Riparian Condition/Water Temperature:
Generally, streamside canopy appeared to be lacking in many of the subbasin’s streams lower reaches near their terminus into Lake Henshaw. These streams’ canopy cover may increase further upstream;
According to a 1978 W.F. SLR River survey report, the three mile section that maintains a trout population contained a mature riparian with nearly 100% canopy closure. More recent surveys on the WF have noted the existence a suitable riparian canopy;
Water temperature data is lacking in the streams in the subbasin. Without an extensive canopy and coldwater seeps, it seems likely that instream water temperatures during the summer and early fall extreme period would be unfavorable for trout.

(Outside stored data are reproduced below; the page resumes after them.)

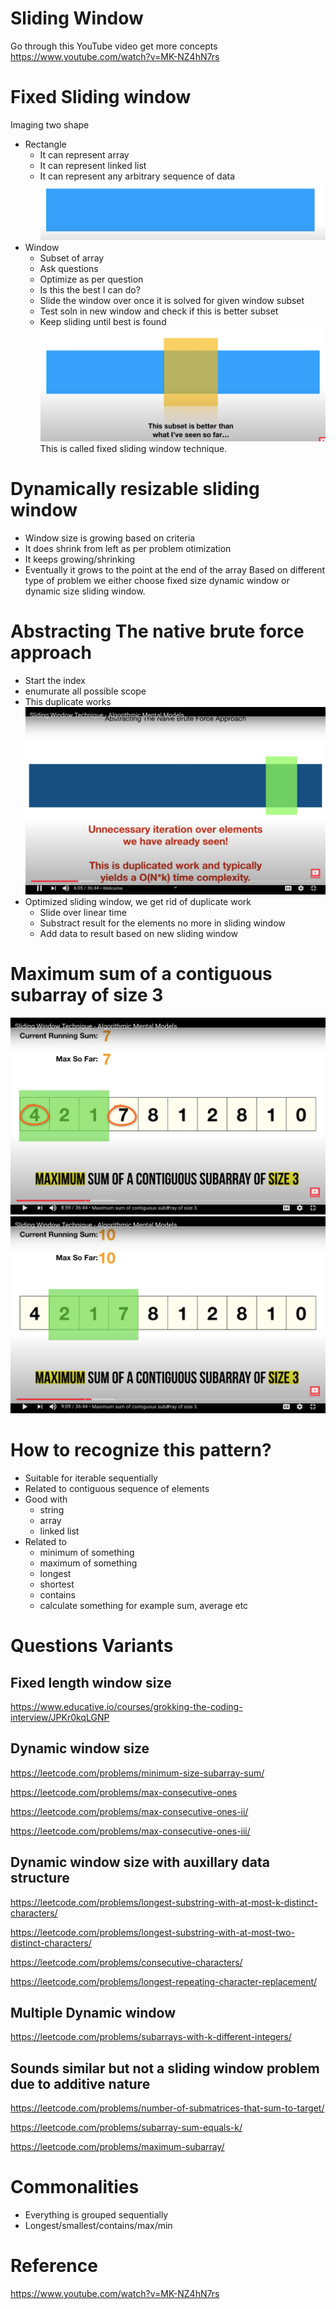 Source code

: # Sliding Window
Go through this YouTube video get more concepts
https://www.youtube.com/watch?v=MK-NZ4hN7rs
# Fixed Sliding window
Imaging two shape
- Rectangle
    - It can represent array
    - It can represent linked list
    - It can represent any arbitrary sequence of data
    ![](assets/rectangle.png)
- Window
    - Subset of array
    - Ask questions
    - Optimize as per question
    - Is this the best I can do?
    - Slide the window over once it is solved for given window subset
    - Test soln in new window and check if this is better subset
    - Keep sliding until best is found
    ![](assets/sliding-window.png)
This is called fixed sliding window technique.

# Dynamically resizable sliding window
- Window size is growing based on criteria
- It does shrink from left as per problem otimization
- It keeps growing/shrinking
- Eventually it grows to the point at the end of the array
Based on different type of problem we either choose fixed size dynamic window or dynamic size sliding window.
# Abstracting The native brute force approach
- Start the index
- enumurate all possible scope
- This duplicate works
![](assets/brute-force.png)
- Optimized sliding window, we get rid of duplicate work
    - Slide over linear time
    - Substract result for the elements no more in sliding window
    - Add data to result based on new sliding window
# Maximum sum of a contiguous subarray of size 3
![](assets/maximum-subarray-1.png)
![](assets/maximum-subarray-2.png)
# How to recognize this pattern?
- Suitable for iterable sequentially
- Related to contiguous sequence of elements
- Good with
    - string
    - array
    - linked list
- Related to 
    - minimum of something
    - maximum of something
    - longest 
    - shortest
    - contains 
    - calculate something for example sum, average etc
# Questions Variants
## Fixed length window size
https://www.educative.io/courses/grokking-the-coding-interview/JPKr0kqLGNP

## Dynamic window size
https://leetcode.com/problems/minimum-size-subarray-sum/

https://leetcode.com/problems/max-consecutive-ones

https://leetcode.com/problems/max-consecutive-ones-ii/

https://leetcode.com/problems/max-consecutive-ones-iii/

## Dynamic window size with auxillary data structure
https://leetcode.com/problems/longest-substring-with-at-most-k-distinct-characters/

https://leetcode.com/problems/longest-substring-with-at-most-two-distinct-characters/

https://leetcode.com/problems/consecutive-characters/

https://leetcode.com/problems/longest-repeating-character-replacement/

## Multiple Dynamic window
https://leetcode.com/problems/subarrays-with-k-different-integers/

## Sounds similar but not a sliding window problem due to additive nature
https://leetcode.com/problems/number-of-submatrices-that-sum-to-target/

https://leetcode.com/problems/subarray-sum-equals-k/

https://leetcode.com/problems/maximum-subarray/

# Commonalities 
- Everything is grouped sequentially
- Longest/smallest/contains/max/min

# Reference 
https://www.youtube.com/watch?v=MK-NZ4hN7rs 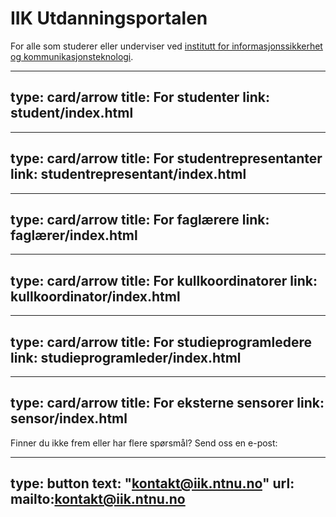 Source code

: # IIK Utdanningsportalen

For alle som studerer eller underviser ved [institutt for informasjonssikkerhet og kommunikasjonsteknologi](https://ntnu.no/iik).


---
type: card/arrow
title: For studenter
link: student/index.html
---

---
type: card/arrow
title: For studentrepresentanter
link: studentrepresentant/index.html
---

---
type: card/arrow
title: For faglærere
link: faglærer/index.html
---

---
type: card/arrow
title: For kullkoordinatorer
link: kullkoordinator/index.html
---

---
type: card/arrow
title: For studieprogramledere
link: studieprogramleder/index.html
---

---
type: card/arrow
title: For eksterne sensorer
link: sensor/index.html
---



Finner du ikke frem eller har flere spørsmål? Send oss en e-post: 

---
type: button
text: "kontakt@iik.ntnu.no"
url: mailto:kontakt@iik.ntnu.no
---











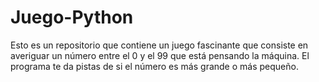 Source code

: # Juego-Python
Esto es un repositorio que contiene un juego fascinante que consiste en averiguar un número entre el 0 y el 99 que está pensando la máquina. El programa te da pistas de si el número es más grande o más pequeño.
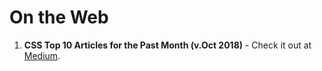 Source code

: # On the Web
1. **CSS Top 10 Articles for the Past Month (v.Oct 2018)** - Check it out at [Medium](https://medium.mybridge.co/css-top-10-articles-for-the-past-month-v-oct-2018-7fe5191bcadc).
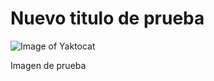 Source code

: # Nuevo titulo de prueba #

![Image of Yaktocat](https://octodex.github.com/images/yaktocat.png)

Imagen de prueba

None of the streams in the Upper Subbasin were surveyed as a part of the watershed assessment; therefore, the condition of instream habitat in the subbasin’s streams is relatively unknown;
Previous surveys on the W.F. SLR River have noted suitable habitat conditions for trout such as, suitable spawning gravels, presence of moderate to deep pools, and mature canopy cover;
Warm water game fish are present in the W.F. SLR River and could inhabit other streams in the subbasin. These fish would predate on the various lifecycle stages of trout.
Based on the self-sustaining, resident trout population in the W.F. SLR River, suitable salmonid spawning areas are available in this stream. Other streams with similar geology may possess spawning gravels as well.
Salmonid habitat conditions in the Upper Subbasin are generally considered unknown as far as potential refugia due to the lack of recent surveys. The W.F. SLR River was considered medium potential because of its current trout population and its watershed boundaries located almost entirely within the Cleveland National Forest;
The subbasin is currently inaccessible to steelhead. Numerous downstream fish passage barriers would need to be modified in order to allow trout to have access to the area. The limited sections of permanent stream flow would be a limiting factor for potential refugia areas for trout.
In the West Fork SLR, rainbow trout are limited to a three mile reach at approximately three miles upstream of the confluence with Lake Henshaw, where they are confined by an upper and lower falls;
Fish passage barriers may be present on some of the streams that drain into Lake Henshaw. Stream surveys are needed to determine the presence/absence of any potential barriers.